<?xml version="1.0" encoding="UTF-8"?>
<configuration>
<springProperty scope="context" name="APP_NAME" source="spring.application.name"/>
<appender name="CONSOLE" class="ch.qos.logback.core.ConsoleAppender">
<encoder>
<pattern>%d{yyyy-MM-dd HH:mm:ss.SSS} [%thread] %-5level %logger{36} - %msg%n</pattern>
</encoder>
</appender>
<appender name="FILE" class="ch.qos.logback.core.rolling.RollingFileAppender">
<file>logs/application.log</file>
<encoder>
<pattern>%d{yyyy-MM-dd HH:mm:ss.SSS} [%thread] %-5level %logger{36} - %msg%n</pattern>
</encoder>
<rollingPolicy class="ch.qos.logback.core.rolling.SizeAndTimeBasedRollingPolicy">
<fileNamePattern>logs/application-%d{yyyy-MM-dd}.%i.log</fileNamePattern>
<maxFileSize>10MB</maxFileSize>
<maxHistory>30</maxHistory>
<totalSizeCap>1GB</totalSizeCap>
</rollingPolicy>
</appender>
<appender name="JSON" class="ch.qos.logback.core.ConsoleAppender">
<encoder class="net.logstash.logback.encoder.LogstashEncoder">
<customFields>{"app":"${APP_NAME}"}</customFields>
</encoder>
</appender>
<springProfile name="dev">
<root level="DEBUG">
<appender-ref ref="CONSOLE"/>
</root>
</springProfile>
<springProfile name="prod">
<root level="INFO">
<appender-ref ref="JSON"/>
<appender-ref ref="FILE"/>
</root>
</springProfile>
<logger name="com.example.demo" level="DEBUG"/>
<logger name="org.springframework" level="INFO"/>
<logger name="org.hibernate" level="WARN"/>
</configuration>
package com.example.demo.service;
import org.slf4j.Logger;
import org.slf4j.LoggerFactory;
import org.slf4j.MDC;
import org.springframework.stereotype.Service;
@Service
public class LoggingService {
private static final Logger logger = LoggerFactory.getLogger(LoggingService.class);
public void processUser(Long userId, String action) {
// Add context to all log statements in this thread
MDC.put("userId", userId.toString());
MDC.put("action", action);
try {
logger.debug("Starting user processing");
logger.info("Processing user with ID: {}", userId);
// Parameterized logging - efficient
logger.info("User {} performed action: {}", userId, action);
// Performance-conscious logging
if (logger.isDebugEnabled()) {
logger.debug("Expensive operation result: {}", expensiveOperation());
}
simulateWork();
logger.info("User processing completed successfully");
} catch (Exception e) {
logger.error("Error processing user {}: {}", userId, e.getMessage(), e);
} finally {
// Always clear MDC
MDC.clear();
}
}
private String expensiveOperation() {
// This only runs if DEBUG is enabled
return "expensive result";
}
private void simulateWork() {
logger.trace("Detailed trace information");
logger.debug("Debug information for developers");
logger.info("Informational message");
logger.warn("Warning: something unexpected but handled");
if (Math.random() < 0.1) {
logger.error("Error occurred in simulation");
}
}
public void demonstrateStructuredLogging() {
logger.info("Event occurred",
org.slf4j.event.KeyValuePair.pair("eventType", "USER_LOGIN"),
org.slf4j.event.KeyValuePair.pair("ipAddress", "192.168.1.1"),
org.slf4j.event.KeyValuePair.pair("success", true));
}
}
SLF4J provides a logging facade, Logback implements it efficiently.

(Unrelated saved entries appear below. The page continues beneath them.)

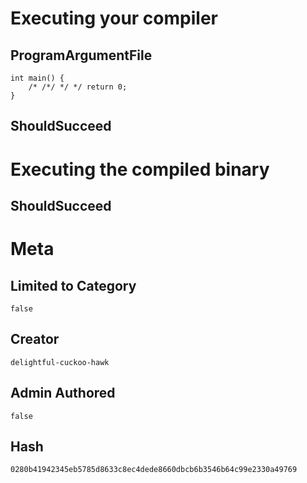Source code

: # Executing your compiler

## ProgramArgumentFile

```
int main() { 
    /* /*/ */ */ return 0; 
}

```

## ShouldSucceed

# Executing the compiled binary

## ShouldSucceed

# Meta

## Limited to Category

```
false
```

## Creator

```
delightful-cuckoo-hawk
```

## Admin Authored

```
false
```

## Hash

```
0280b41942345eb5785d8633c8ec4dede8660dbcb6b3546b64c99e2330a49769
```
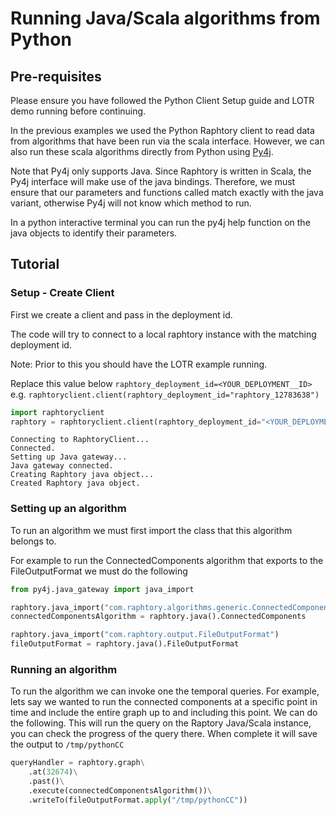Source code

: # Running Java/Scala algorithms from Python

## Pre-requisites

Please ensure you have followed the Python Client Setup guide and LOTR demo running before continuing.

In the previous examples we used the Python Raphtory client to read data from algorithms
that have been run via the scala interface. However, we can also run these scala algorithms 
directly from Python using [Py4j](https://www.py4j.org/). 

Note that Py4j only supports Java. Since Raphtory is written in Scala, the Py4j interface will 
make use of the java bindings. Therefore, we must ensure that our parameters and functions called 
match exactly with the java variant, otherwise Py4j will not know which method to run. 

In a python interactive terminal you can run the py4j help function on the java objects to identify 
their parameters. 

## Tutorial

### Setup - Create Client

First we create a client and pass in the deployment id.

The code will try to connect to a local raphtory instance with the matching deployment id. 

Note: Prior to this you should have the LOTR example running.

Replace this value below `raphtory_deployment_id=<YOUR_DEPLOYMENT__ID>`
e.g. `raphtoryclient.client(raphtory_deployment_id="raphtory_12783638")`

```python
import raphtoryclient
raphtory = raphtoryclient.client(raphtory_deployment_id="<YOUR_DEPLOYMENT__ID>")
```

    Connecting to RaphtoryClient...
    Connected.
    Setting up Java gateway...
    Java gateway connected.
    Creating Raphtory java object...
    Created Raphtory java object.
    

### Setting up an algorithm

To run an algorithm we must first import the class that this algorithm belongs to. 

For example to run the ConnectedComponents algorithm that exports to the FileOutputFormat
we must do the following

```python 
from py4j.java_gateway import java_import

raphtory.java_import("com.raphtory.algorithms.generic.ConnectedComponents")
connectedComponentsAlgorithm = raphtory.java().ConnectedComponents

raphtory.java_import("com.raphtory.output.FileOutputFormat")
fileOutputFormat = raphtory.java().FileOutputFormat
```

### Running an algorithm 

To run the algorithm we can invoke one the temporal queries.
For example, lets say we wanted to run the connected components at a specific
point in time and include the entire graph up to and including this point. 
We can do the following. This will run the query on the Raptory Java/Scala instance,
you can check the progress of the query there. When complete it will save the output 
to `/tmp/pythonCC`

```python
queryHandler = raphtory.graph\
    .at(32674)\
    .past()\
    .execute(connectedComponentsAlgorithm())\
    .writeTo(fileOutputFormat.apply("/tmp/pythonCC"))
```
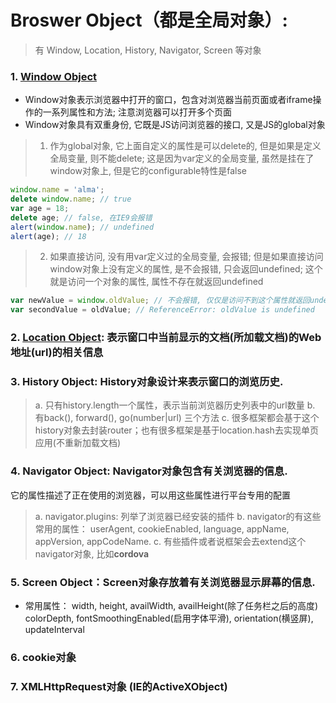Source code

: # Broswer Object（都是全局对象）: 
> 有 Window, Location, History, Navigator, Screen 等对象

### 1. [Window Object](https://github.com/dudulaopo833/JS-Projects/blob/master/BroswerObject_WindowObject.md) 
* Window对象表示浏览器中打开的窗口，包含对浏览器当前页面或者iframe操作的一系列属性和方法; 注意浏览器可以打开多个页面
* Window对象具有双重身份, 它既是JS访问浏览器的接口, 又是JS的global对象
> 1. 作为global对象, 它上面自定义的属性是可以delete的, 但是如果是定义全局变量, 则不能delete; 这是因为var定义的全局变量, 虽然是挂在了window对象上, 但是它的configurable特性是false
```js
window.name = 'alma';
delete window.name; // true
var age = 18;
delete age; // false, 在IE9会报错
alert(window.name); // undefined
alert(age); // 18
```
> 2. 如果直接访问, 没有用var定义过的全局变量, 会报错; 但是如果直接访问window对象上没有定义的属性, 是不会报错, 只会返回undefined; 这个就是访问一个对象的属性, 属性不存在就返回undefined
```js
var newValue = window.oldValue; // 不会报错, 仅仅是访问不到这个属性就返回undefined
var secondValue = oldValue; // ReferenceError: oldValue is undefined
```

### 2. [Location Object](https://github.com/dudulaopo833/JS-Projects/blob/master/BroswerObject_WindowObject_LocationObject.md): 表示窗口中当前显示的文档(所加载文档)的Web地址(url)的相关信息

### 3. History Object: History对象设计来表示窗口的浏览历史.
> a. 只有history.length一个属性，表示当前浏览器历史列表中的url数量
> b. 有back(), forward(), go(number|url) 三个方法
> c. 很多框架都会基于这个history对象去封装router；也有很多框架是基于location.hash去实现单页应用(不重新加载文档)

### 4. Navigator Object: Navigator对象包含有关浏览器的信息.
它的属性描述了正在使用的浏览器，可以用这些属性进行平台专用的配置
> a. navigator.plugins: 列举了浏览器已经安装的插件
> b. navigator的有这些常用的属性： userAgent, cookieEnabled, language, appName, appVersion, appCodeName.
> c. 有些插件或者说框架会去extend这个navigator对象, 比如**cordova**

### 5. Screen Object：Screen对象存放着有关浏览器显示屏幕的信息.
* 常用属性： 
width, height, availWidth, availHeight(除了任务栏之后的高度)
colorDepth, fontSmoothingEnabled(启用字体平滑), orientation(横竖屏), updateInterval

### 6. cookie对象

### 7. XMLHttpRequest对象 (IE的ActiveXObject)
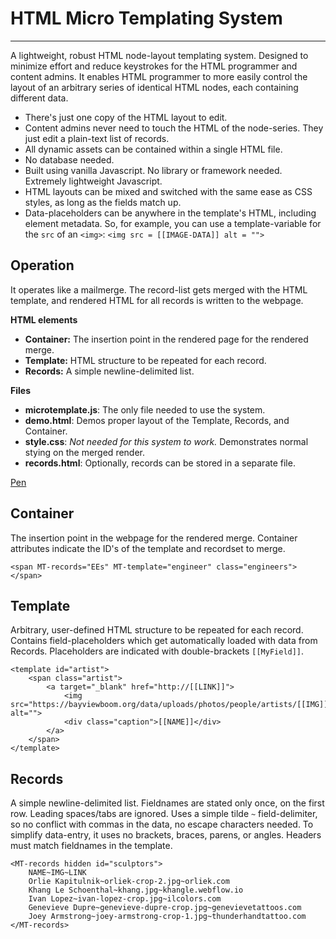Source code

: # HTML Micro Templating System
---------------------------

A lightweight, robust HTML node-layout templating system. Designed to minimize effort and reduce keystrokes for the HTML programmer and content admins. It enables HTML programmer to more easily control the layout of an arbitrary series of identical HTML nodes, each containing different data. 

 - There's just one copy of the HTML layout to edit. 
 - Content admins never need to touch the HTML of the node-series. They just edit a plain-text list of records. 
 - All dynamic assets can be contained within a single HTML file. 
 - No database needed. 
 - Built using vanilla Javascript. No library or framework needed. Extremely lightweight Javascript. 
 - HTML layouts can be mixed and switched with the same ease as CSS styles, as long as the fields match up. 
 - Data-placeholders can be anywhere in the template's HTML, including element metadata. So, for example, you can use a template-variable for the `src` of an `<img>`: `<img src = [[IMAGE-DATA]] alt = "">`

## Operation

It operates like a mailmerge. The record-list gets merged with the HTML template, and rendered HTML for all records is written to the webpage. 

**HTML elements**

 - **Container:** The insertion point in the rendered page for the rendered merge.
 - **Template:** HTML structure to be repeated for each record. 
 - **Records:** A simple newline-delimited list. 

**Files**
 - **microtemplate.js**: The only file needed to use the system. 
 - **demo.html**: Demos proper layout of the Template, Records, and Container. 
 - **style.css**: *Not needed for this system to work.* Demonstrates normal stying on the merged render. 
 - **records.html**: Optionally, records can be stored in a separate file. 

[Pen](https://codepen.io/johnaweiss/pen/OJEEomJ)

## Container

The insertion point in the webpage for the rendered merge. Container attributes indicate the ID's of the template and recordset to merge. 

`<span MT-records="EEs" MT-template="engineer" class="engineers"></span>`

## Template

Arbitrary, user-defined HTML structure to be repeated for each record. Contains field-placeholders which get automatically loaded with data from Records. Placeholders are indicated with double-brackets `[[MyField]]`. 

```
<template id="artist">
	<span class="artist">
		<a target="_blank" href="http://[[LINK]]">
			<img src="https://bayviewboom.org/data/uploads/photos/people/artists/[[IMG]]" alt="">
			<div class="caption">[[NAME]]</div>
		</a>
	</span>
</template> 
```

## Records

A simple newline-delimited list. Fieldnames are stated only once, on the first row. Leading spaces/tabs are ignored. Uses a simple tilde `~` field-delimiter, so no conflict with commas in the data, no escape characters needed. To simplify data-entry, it uses no brackets, braces, parens, or angles. Headers must match fieldnames in the template. 

```
<MT-records hidden id="sculptors">
	NAME~IMG~LINK
	Orlie Kapitulnik~orliek-crop-2.jpg~orliek.com
	Khang Le Schoenthal~khang.jpg~khangle.webflow.io
	Ivan Lopez~ivan-lopez-crop.jpg~ilcolors.com
	Genevieve Dupre~genevieve-dupre-crop.jpg~genevievetattoos.com
	Joey Armstrong~joey-armstrong-crop-1.jpg~thunderhandtattoo.com
</MT-records>
```
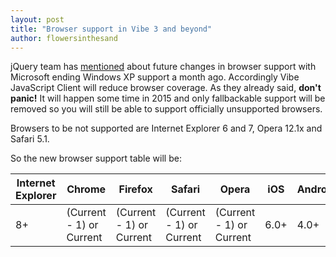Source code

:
 ```yaml
---
layout: post
title: "Browser support in Vibe 3 and beyond"
author: flowersinthesand
---
```


jQuery team has [mentioned](http://blog.jquery.com/2014/04/02/browser-support-in-jquery-1-12-and-beyond/) about future changes in browser support with Microsoft ending Windows XP support a month ago. Accordingly Vibe JavaScript Client will reduce browser coverage. As they already said, **don't panic!** It will happen some time in 2015 and only fallbackable support will be removed so you will still be able to support officially unsupported browsers.

Browsers to be not supported are Internet Explorer 6 and 7, Opera 12.1x and Safari 5.1.

So the new browser support table will be:

| Internet Explorer | Chrome | Firefox | Safari | Opera | iOS | Android |
|---|---|---|---|---|---|---|
| 8+ | (Current - 1) or Current | (Current - 1) or Current | (Current - 1) or Current | (Current - 1) or Current | 6.0+ | 4.0+ |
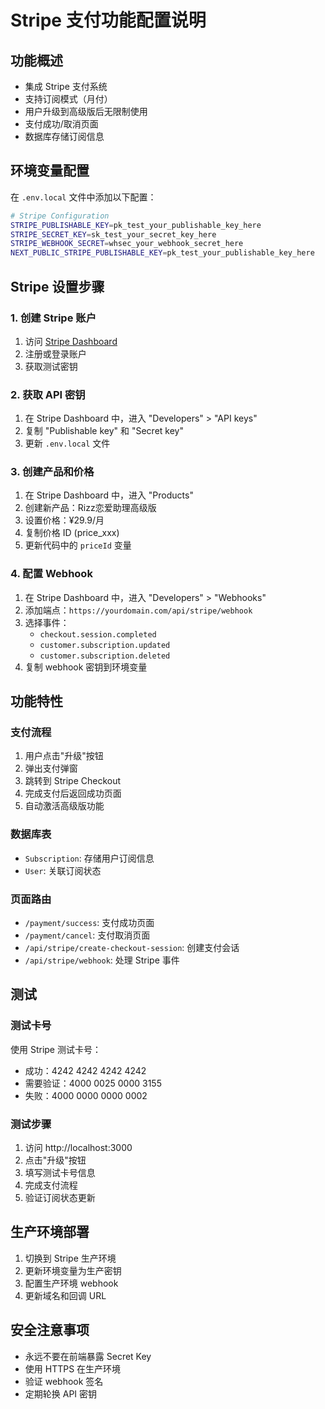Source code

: # Stripe 支付功能配置说明

## 功能概述
- 集成 Stripe 支付系统
- 支持订阅模式（月付）
- 用户升级到高级版后无限制使用
- 支付成功/取消页面
- 数据库存储订阅信息

## 环境变量配置

在 `.env.local` 文件中添加以下配置：

```bash
# Stripe Configuration
STRIPE_PUBLISHABLE_KEY=pk_test_your_publishable_key_here
STRIPE_SECRET_KEY=sk_test_your_secret_key_here
STRIPE_WEBHOOK_SECRET=whsec_your_webhook_secret_here
NEXT_PUBLIC_STRIPE_PUBLISHABLE_KEY=pk_test_your_publishable_key_here
```

## Stripe 设置步骤

### 1. 创建 Stripe 账户
1. 访问 [Stripe Dashboard](https://dashboard.stripe.com/)
2. 注册或登录账户
3. 获取测试密钥

### 2. 获取 API 密钥
1. 在 Stripe Dashboard 中，进入 "Developers" > "API keys"
2. 复制 "Publishable key" 和 "Secret key"
3. 更新 `.env.local` 文件

### 3. 创建产品和价格
1. 在 Stripe Dashboard 中，进入 "Products"
2. 创建新产品：Rizz恋爱助理高级版
3. 设置价格：¥29.9/月
4. 复制价格 ID (price_xxx)
5. 更新代码中的 `priceId` 变量

### 4. 配置 Webhook
1. 在 Stripe Dashboard 中，进入 "Developers" > "Webhooks"
2. 添加端点：`https://yourdomain.com/api/stripe/webhook`
3. 选择事件：
   - `checkout.session.completed`
   - `customer.subscription.updated`
   - `customer.subscription.deleted`
4. 复制 webhook 密钥到环境变量

## 功能特性

### 支付流程
1. 用户点击"升级"按钮
2. 弹出支付弹窗
3. 跳转到 Stripe Checkout
4. 完成支付后返回成功页面
5. 自动激活高级版功能

### 数据库表
- `Subscription`: 存储用户订阅信息
- `User`: 关联订阅状态

### 页面路由
- `/payment/success`: 支付成功页面
- `/payment/cancel`: 支付取消页面
- `/api/stripe/create-checkout-session`: 创建支付会话
- `/api/stripe/webhook`: 处理 Stripe 事件

## 测试

### 测试卡号
使用 Stripe 测试卡号：
- 成功：4242 4242 4242 4242
- 需要验证：4000 0025 0000 3155
- 失败：4000 0000 0000 0002

### 测试步骤
1. 访问 http://localhost:3000
2. 点击"升级"按钮
3. 填写测试卡号信息
4. 完成支付流程
5. 验证订阅状态更新

## 生产环境部署

1. 切换到 Stripe 生产环境
2. 更新环境变量为生产密钥
3. 配置生产环境 webhook
4. 更新域名和回调 URL

## 安全注意事项

- 永远不要在前端暴露 Secret Key
- 使用 HTTPS 在生产环境
- 验证 webhook 签名
- 定期轮换 API 密钥

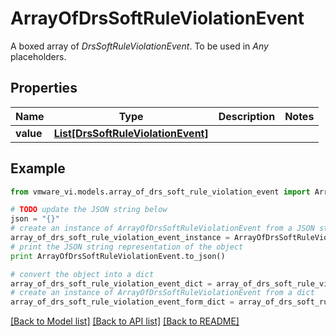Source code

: # ArrayOfDrsSoftRuleViolationEvent

A boxed array of *DrsSoftRuleViolationEvent*. To be used in *Any* placeholders. 

## Properties
Name | Type | Description | Notes
------------ | ------------- | ------------- | -------------
**value** | [**List[DrsSoftRuleViolationEvent]**](DrsSoftRuleViolationEvent.md) |  | 

## Example

```python
from vmware_vi.models.array_of_drs_soft_rule_violation_event import ArrayOfDrsSoftRuleViolationEvent

# TODO update the JSON string below
json = "{}"
# create an instance of ArrayOfDrsSoftRuleViolationEvent from a JSON string
array_of_drs_soft_rule_violation_event_instance = ArrayOfDrsSoftRuleViolationEvent.from_json(json)
# print the JSON string representation of the object
print ArrayOfDrsSoftRuleViolationEvent.to_json()

# convert the object into a dict
array_of_drs_soft_rule_violation_event_dict = array_of_drs_soft_rule_violation_event_instance.to_dict()
# create an instance of ArrayOfDrsSoftRuleViolationEvent from a dict
array_of_drs_soft_rule_violation_event_form_dict = array_of_drs_soft_rule_violation_event.from_dict(array_of_drs_soft_rule_violation_event_dict)
```
[[Back to Model list]](../README.md#documentation-for-models) [[Back to API list]](../README.md#documentation-for-api-endpoints) [[Back to README]](../README.md)


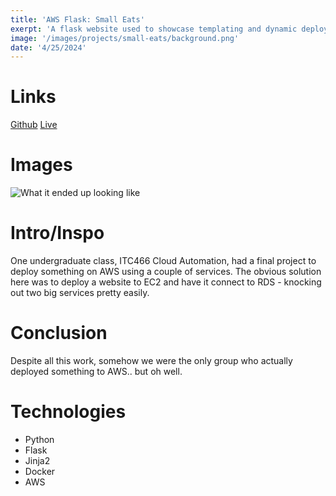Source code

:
 ```yaml
--- 
title: 'AWS Flask: Small Eats' 
exerpt: 'A flask website used to showcase templating and dynamic deployment onto ec2 for ITC466'
image: '/images/projects/small-eats/background.png'
date: '4/25/2024'
--- 
```


# Links 

[Github](https://github.com/meyersa/aws-flask)
[Live](https://awsflask.meyersa.com)

# Images 

![What it ended up looking like](/images/projects/small-eats/background.png)

# Intro/Inspo

One undergraduate class, ITC466 Cloud Automation, had a final project to deploy something on AWS using a couple of services. The obvious solution here was to deploy a website to EC2 and have it connect to RDS - knocking out two big services pretty easily. 

# Conclusion 

Despite all this work, somehow we were the only group who actually deployed something to AWS.. but oh well. 

# Technologies 

- Python
- Flask
- Jinja2
- Docker
- AWS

I use logger levels—TRACE, DEBUG, INFO, WARN, ERROR—to control verbosity. Parameterized logging with {} placeholders improves performance versus string concatenation. MDC (Mapped Diagnostic Context) adds contextual data like user IDs or request IDs to logs. Appenders direct output—console, files, rolling files, external systems. Patterns format log entries with timestamps, levels, thread names, class names. Async appenders improve throughput. Environment-specific configuration uses Spring profiles. Structured logging outputs JSON for centralized systems like ELK stack. Proper logging enables debugging, monitoring, and audit trails. I avoid logging sensitive data and use appropriate levels—DEBUG for development, INFO for production events, ERROR for failures.